> [Exercise requirements]
If a line in the entries below holds the string "processing", copy it.

[Stored records]
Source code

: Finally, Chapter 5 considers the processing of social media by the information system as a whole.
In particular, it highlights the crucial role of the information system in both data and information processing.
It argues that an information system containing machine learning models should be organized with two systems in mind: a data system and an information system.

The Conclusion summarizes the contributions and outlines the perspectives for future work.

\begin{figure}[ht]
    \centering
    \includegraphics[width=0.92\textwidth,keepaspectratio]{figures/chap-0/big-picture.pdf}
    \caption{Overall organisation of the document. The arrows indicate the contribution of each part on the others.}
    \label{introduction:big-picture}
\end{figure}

> [Answer to the problem]
: Finally, Chapter 5 considers the processing of social media by the information system as a whole.
In particular, it highlights the crucial role of the information system in both data and information processing.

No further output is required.